Compassion is the keen awareness of the interdependence of all things.
I heard her young voice, clear and articulate for a two-year old saying something about a spider and a skirt. There wasn’t fear and anxiety in her voice, just matter-of-factness and wonder, like “Hey look at what I found in my skirt.” I shouted down the hallway, “Did you find a spider in your skirt?” “Yeah, come look,” she replied.
I walked down the hall, where she showed me a tiny spider hiding in the folds of her pink skirt, while her eyes glowed with warmth in the fading light of evening. She wanted to take this small creature outside to let it go safely, so that is what we did, gently dropping the arachnid onto the ground beneath a huckleberry bush.
How many kids or adults for that matter would have screamed and then smashed the spider? Where does this reaction come from? Arachnophobia, the extreme or irrational fear of spiders, is one of the more common and uncontrollable fears.Most people don’t suffer from arachnophobia, yet the automatic reaction to kill a spider seems ingrained.
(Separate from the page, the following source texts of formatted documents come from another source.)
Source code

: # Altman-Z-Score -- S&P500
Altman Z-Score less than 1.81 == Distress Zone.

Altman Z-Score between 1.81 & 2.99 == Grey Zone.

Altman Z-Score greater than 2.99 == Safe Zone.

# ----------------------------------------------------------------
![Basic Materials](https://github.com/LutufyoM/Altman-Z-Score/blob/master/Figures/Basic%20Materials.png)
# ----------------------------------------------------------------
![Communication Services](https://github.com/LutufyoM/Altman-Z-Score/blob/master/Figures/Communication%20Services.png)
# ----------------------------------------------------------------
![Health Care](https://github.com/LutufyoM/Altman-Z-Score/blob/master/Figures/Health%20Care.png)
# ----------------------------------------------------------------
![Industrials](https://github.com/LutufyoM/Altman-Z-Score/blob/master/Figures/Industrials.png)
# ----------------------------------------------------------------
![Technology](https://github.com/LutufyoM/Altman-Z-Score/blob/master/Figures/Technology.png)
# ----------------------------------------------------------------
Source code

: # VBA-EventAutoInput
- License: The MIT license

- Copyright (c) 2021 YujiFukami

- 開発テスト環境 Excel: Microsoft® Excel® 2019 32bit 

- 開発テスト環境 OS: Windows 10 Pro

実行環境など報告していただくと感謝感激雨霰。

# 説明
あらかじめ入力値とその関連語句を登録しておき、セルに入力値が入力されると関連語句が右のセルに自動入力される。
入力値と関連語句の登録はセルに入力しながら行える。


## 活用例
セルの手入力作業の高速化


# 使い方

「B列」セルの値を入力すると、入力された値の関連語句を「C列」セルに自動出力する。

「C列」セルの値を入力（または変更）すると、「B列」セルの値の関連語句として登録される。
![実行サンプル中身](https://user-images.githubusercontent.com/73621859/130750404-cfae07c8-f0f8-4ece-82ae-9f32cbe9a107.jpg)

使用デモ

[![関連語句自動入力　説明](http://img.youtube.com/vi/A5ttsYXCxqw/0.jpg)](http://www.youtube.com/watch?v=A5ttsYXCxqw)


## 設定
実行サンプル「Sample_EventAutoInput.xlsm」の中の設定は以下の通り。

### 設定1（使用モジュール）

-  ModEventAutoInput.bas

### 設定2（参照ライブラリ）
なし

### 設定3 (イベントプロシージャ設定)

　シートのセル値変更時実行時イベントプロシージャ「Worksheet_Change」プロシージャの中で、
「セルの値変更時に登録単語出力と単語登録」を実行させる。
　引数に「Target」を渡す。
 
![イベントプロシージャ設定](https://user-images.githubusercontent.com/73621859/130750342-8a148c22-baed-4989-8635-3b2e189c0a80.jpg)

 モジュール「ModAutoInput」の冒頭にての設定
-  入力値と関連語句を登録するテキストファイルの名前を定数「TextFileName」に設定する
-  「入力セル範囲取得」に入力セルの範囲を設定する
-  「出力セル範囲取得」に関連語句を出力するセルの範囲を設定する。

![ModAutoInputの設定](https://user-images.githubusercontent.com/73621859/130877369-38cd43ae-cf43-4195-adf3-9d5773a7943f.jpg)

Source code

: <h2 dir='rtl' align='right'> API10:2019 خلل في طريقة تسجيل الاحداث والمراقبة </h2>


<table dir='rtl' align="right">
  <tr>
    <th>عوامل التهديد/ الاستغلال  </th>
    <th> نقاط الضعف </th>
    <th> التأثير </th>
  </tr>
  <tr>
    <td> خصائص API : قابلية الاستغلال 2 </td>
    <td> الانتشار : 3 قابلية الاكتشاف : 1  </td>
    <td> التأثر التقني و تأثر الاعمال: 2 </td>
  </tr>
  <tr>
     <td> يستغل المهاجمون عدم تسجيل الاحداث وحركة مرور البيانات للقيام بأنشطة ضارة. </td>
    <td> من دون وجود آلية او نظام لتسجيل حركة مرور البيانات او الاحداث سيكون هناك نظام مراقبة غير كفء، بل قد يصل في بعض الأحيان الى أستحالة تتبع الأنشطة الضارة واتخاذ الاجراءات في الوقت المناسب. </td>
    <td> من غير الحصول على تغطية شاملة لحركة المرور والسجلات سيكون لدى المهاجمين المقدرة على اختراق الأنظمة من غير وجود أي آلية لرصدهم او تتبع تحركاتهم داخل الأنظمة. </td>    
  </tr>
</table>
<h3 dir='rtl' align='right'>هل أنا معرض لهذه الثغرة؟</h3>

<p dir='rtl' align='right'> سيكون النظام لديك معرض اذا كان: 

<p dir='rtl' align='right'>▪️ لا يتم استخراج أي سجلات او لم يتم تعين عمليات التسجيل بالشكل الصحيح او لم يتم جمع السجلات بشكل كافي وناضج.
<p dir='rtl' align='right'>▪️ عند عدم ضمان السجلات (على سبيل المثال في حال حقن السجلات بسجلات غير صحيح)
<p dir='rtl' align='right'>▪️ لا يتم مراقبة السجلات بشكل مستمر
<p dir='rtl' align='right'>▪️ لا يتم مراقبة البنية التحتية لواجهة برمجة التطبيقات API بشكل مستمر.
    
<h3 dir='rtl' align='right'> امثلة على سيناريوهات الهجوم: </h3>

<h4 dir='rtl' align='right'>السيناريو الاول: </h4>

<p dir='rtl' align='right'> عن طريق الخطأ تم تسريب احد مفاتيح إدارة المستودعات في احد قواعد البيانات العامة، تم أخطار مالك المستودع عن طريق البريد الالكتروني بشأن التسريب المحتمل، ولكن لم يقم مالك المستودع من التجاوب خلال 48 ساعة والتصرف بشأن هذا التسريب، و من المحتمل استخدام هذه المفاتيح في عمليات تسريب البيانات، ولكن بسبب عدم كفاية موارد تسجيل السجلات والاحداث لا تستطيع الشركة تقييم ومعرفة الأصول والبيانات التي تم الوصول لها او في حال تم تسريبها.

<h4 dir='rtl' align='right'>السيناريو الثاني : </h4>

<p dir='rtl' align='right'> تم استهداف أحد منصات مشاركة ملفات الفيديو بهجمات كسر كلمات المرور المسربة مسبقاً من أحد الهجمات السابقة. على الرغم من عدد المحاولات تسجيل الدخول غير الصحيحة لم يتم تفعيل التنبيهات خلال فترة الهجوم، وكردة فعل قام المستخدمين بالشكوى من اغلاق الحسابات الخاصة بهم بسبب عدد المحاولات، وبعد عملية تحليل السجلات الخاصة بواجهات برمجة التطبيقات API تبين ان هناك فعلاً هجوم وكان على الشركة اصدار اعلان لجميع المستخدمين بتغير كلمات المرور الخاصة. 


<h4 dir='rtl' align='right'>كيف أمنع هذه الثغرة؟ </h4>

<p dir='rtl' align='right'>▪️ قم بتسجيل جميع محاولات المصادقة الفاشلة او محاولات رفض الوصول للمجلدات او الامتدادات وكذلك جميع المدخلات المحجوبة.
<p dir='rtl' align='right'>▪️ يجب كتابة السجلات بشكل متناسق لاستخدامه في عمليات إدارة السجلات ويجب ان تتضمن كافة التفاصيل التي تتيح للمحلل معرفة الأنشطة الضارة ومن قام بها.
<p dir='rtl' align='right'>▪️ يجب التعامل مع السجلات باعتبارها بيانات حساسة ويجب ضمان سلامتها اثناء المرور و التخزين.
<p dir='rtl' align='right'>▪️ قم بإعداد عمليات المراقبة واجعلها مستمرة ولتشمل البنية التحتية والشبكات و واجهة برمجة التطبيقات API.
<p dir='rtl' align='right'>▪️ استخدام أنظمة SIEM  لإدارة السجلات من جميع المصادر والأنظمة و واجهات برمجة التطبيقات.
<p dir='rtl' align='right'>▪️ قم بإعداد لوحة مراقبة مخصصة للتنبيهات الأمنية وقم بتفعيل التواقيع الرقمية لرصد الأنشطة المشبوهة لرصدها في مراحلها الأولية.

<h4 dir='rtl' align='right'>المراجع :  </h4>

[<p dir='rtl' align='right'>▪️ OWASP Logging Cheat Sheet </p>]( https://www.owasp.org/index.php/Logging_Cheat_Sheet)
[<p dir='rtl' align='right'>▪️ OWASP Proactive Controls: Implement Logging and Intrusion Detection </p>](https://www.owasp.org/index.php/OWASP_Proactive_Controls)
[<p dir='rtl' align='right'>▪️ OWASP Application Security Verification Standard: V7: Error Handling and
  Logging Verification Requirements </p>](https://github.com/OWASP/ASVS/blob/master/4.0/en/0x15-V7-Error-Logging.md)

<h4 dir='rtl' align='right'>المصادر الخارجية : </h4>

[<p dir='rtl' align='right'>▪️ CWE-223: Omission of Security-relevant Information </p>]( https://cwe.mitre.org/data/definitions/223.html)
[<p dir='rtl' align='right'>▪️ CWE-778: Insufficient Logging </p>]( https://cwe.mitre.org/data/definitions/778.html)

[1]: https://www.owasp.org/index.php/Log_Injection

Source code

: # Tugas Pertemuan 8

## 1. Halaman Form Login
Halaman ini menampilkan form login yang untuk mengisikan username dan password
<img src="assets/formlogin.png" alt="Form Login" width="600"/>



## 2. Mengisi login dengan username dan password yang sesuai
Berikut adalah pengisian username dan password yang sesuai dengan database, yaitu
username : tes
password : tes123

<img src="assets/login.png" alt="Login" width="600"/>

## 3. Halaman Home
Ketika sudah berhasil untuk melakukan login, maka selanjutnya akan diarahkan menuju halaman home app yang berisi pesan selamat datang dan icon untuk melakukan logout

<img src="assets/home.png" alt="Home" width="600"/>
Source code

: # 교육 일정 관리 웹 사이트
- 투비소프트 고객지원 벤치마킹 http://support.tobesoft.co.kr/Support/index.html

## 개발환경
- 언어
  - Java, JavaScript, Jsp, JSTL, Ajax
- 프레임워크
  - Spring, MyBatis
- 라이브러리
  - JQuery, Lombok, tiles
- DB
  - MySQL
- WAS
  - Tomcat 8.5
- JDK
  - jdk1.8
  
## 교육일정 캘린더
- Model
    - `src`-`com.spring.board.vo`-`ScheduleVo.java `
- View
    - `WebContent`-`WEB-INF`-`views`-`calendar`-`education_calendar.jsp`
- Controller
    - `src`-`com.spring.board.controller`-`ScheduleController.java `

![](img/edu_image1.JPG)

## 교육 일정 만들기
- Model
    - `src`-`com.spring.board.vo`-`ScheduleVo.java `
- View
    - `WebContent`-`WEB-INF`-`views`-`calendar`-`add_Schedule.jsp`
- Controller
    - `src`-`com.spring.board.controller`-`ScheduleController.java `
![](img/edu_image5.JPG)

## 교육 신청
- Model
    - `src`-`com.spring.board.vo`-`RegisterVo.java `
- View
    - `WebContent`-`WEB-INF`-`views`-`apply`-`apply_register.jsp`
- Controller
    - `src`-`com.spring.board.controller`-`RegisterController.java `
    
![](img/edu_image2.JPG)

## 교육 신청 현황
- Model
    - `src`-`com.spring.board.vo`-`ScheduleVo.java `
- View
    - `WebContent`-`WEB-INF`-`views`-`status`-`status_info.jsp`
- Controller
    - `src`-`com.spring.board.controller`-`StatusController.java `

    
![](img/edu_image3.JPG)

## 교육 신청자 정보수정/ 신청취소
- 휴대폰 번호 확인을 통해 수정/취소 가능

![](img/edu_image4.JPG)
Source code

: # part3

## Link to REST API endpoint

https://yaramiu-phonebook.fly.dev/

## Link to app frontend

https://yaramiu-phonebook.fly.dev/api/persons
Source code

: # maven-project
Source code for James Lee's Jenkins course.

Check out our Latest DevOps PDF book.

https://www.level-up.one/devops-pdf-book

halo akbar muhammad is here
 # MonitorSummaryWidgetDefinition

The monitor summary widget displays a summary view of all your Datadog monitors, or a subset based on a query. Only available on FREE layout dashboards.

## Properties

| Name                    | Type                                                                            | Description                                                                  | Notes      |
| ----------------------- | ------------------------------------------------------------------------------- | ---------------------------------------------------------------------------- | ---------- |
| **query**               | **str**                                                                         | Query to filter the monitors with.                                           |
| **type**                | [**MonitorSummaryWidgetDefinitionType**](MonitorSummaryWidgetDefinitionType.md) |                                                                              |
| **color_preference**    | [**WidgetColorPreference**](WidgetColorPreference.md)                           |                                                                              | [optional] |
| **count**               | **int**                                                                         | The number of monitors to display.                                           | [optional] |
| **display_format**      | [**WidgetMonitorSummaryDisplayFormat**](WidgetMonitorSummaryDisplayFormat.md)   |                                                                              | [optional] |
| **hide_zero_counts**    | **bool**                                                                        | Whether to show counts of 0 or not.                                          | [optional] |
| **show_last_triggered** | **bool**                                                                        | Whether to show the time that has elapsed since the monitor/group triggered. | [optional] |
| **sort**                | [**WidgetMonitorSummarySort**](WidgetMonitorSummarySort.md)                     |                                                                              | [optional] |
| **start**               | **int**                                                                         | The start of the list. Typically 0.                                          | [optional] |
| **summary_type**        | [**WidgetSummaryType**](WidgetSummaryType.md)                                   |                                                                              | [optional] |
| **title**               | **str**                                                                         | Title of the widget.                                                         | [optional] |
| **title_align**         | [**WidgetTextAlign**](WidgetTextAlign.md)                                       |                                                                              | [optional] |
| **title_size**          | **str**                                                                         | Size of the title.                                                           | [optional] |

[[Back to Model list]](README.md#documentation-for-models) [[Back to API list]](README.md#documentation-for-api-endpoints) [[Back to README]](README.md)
We have never taught that fear nor the wonton killing of spiders or any other insects, whether inside our house or not. Sometimes we let them be, like the daddy longlegs in the corners of the bathroom, while other times we capture them, usually with a mason jar, and kindly release them outside. Our kids’ behavior parallels ours, illustrating the importance of acting the way we want our kids to act. They observe, imitate, see what happens and then either change their behavior or repeat it. Over time imitation can become habit and we often rationalize our habits to make them normal or necessary. In this way our fears can become the next generation’s rationalized behavior.
Who cares about spiders you may be asking. All ethical consideration aside, which there are many in the case of killing anything, taking care of spiders is pragmatic in our household and is perhaps a matter of practice more than anything else. How we take care of anything, especially the supposedly lowliest creepy-crawlies, not only says something important about our minds and hearts, but also says something about how we take care of everything. Cheri Huber once wrote a book titled, “How You Do Anything is How You Do Everything.” How we wash the dishes says something about how we take care of everything else. Are we mindful, mindless, caring or careless? Do we look down upon this kind of domestic chore or do we look upon it as an important contribution to the household? And finally do we see the importance of practicing our deepest values, vows and intentions even (especially) when doing the mundane?
Back to the spiders and the girls. When I see my daughters treating spiders with care, respect and gentleness then I know that this is who they truly are inside and that they are likely to treat the rest of the world with equal compassion and respect. And despite all the times that I feel inadequate and insecure in my parenting, moments like this show me my true self as beautifully reflected in the kind actions of small creatures.